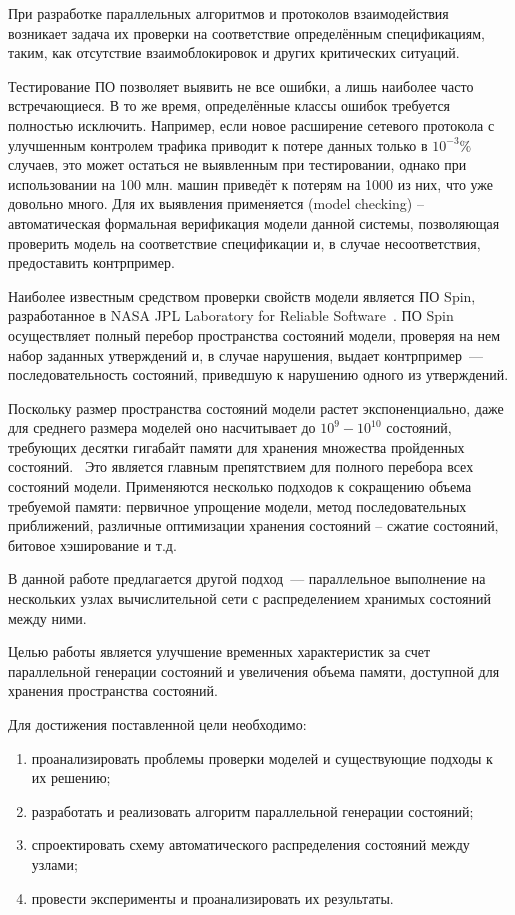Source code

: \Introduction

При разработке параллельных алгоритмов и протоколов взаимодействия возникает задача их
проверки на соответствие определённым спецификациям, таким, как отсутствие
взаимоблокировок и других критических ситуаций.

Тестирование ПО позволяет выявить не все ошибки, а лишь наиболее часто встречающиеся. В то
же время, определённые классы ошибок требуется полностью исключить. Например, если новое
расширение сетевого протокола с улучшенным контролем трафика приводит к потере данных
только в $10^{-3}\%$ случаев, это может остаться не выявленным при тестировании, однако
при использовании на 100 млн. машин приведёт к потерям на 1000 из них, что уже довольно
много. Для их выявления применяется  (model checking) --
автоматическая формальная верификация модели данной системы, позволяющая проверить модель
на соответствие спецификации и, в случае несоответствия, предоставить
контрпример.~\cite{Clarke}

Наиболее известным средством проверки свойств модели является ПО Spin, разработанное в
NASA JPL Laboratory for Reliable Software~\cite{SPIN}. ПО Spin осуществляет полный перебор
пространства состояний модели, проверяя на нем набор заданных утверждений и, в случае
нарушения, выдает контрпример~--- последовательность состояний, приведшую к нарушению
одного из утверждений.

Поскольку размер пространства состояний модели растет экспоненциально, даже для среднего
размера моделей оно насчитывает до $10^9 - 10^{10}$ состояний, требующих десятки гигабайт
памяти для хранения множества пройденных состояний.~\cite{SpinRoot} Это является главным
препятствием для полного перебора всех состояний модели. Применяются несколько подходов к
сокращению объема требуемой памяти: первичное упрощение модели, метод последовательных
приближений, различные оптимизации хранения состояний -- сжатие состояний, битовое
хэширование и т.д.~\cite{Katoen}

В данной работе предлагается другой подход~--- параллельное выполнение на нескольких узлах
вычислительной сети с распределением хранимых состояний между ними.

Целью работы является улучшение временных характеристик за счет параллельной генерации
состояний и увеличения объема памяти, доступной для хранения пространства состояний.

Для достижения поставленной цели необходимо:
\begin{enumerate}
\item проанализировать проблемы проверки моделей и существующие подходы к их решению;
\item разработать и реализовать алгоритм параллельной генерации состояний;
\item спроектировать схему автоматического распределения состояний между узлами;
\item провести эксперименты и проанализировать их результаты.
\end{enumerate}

+++++

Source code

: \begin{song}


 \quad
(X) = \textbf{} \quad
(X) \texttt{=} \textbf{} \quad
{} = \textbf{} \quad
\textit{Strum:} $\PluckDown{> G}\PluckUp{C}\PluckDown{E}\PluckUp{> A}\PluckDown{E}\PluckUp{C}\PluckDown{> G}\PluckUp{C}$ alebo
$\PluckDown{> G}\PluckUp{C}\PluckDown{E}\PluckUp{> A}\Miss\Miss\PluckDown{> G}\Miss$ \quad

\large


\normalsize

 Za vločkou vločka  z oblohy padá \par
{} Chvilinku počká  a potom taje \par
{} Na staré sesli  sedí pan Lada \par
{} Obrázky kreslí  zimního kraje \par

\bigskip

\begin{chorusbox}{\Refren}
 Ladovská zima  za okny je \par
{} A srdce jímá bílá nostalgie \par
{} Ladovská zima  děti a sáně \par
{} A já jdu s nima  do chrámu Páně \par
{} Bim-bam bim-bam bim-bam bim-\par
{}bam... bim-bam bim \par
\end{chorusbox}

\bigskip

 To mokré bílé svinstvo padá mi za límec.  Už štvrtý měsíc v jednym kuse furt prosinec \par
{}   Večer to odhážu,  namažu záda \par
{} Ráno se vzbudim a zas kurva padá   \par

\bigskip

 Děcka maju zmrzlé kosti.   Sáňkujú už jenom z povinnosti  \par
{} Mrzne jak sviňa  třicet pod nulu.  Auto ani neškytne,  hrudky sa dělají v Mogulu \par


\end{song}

+++++

In the records, locate each line holding the string "пространства" and copy it.

* **RESPONSE BOX**
пространства состояний модели, проверяя на нем набор заданных утверждений и, в случае
Поскольку размер пространства состояний модели растет экспоненциально, даже для среднего
состояний и увеличения объема памяти, доступной для хранения пространства состояний.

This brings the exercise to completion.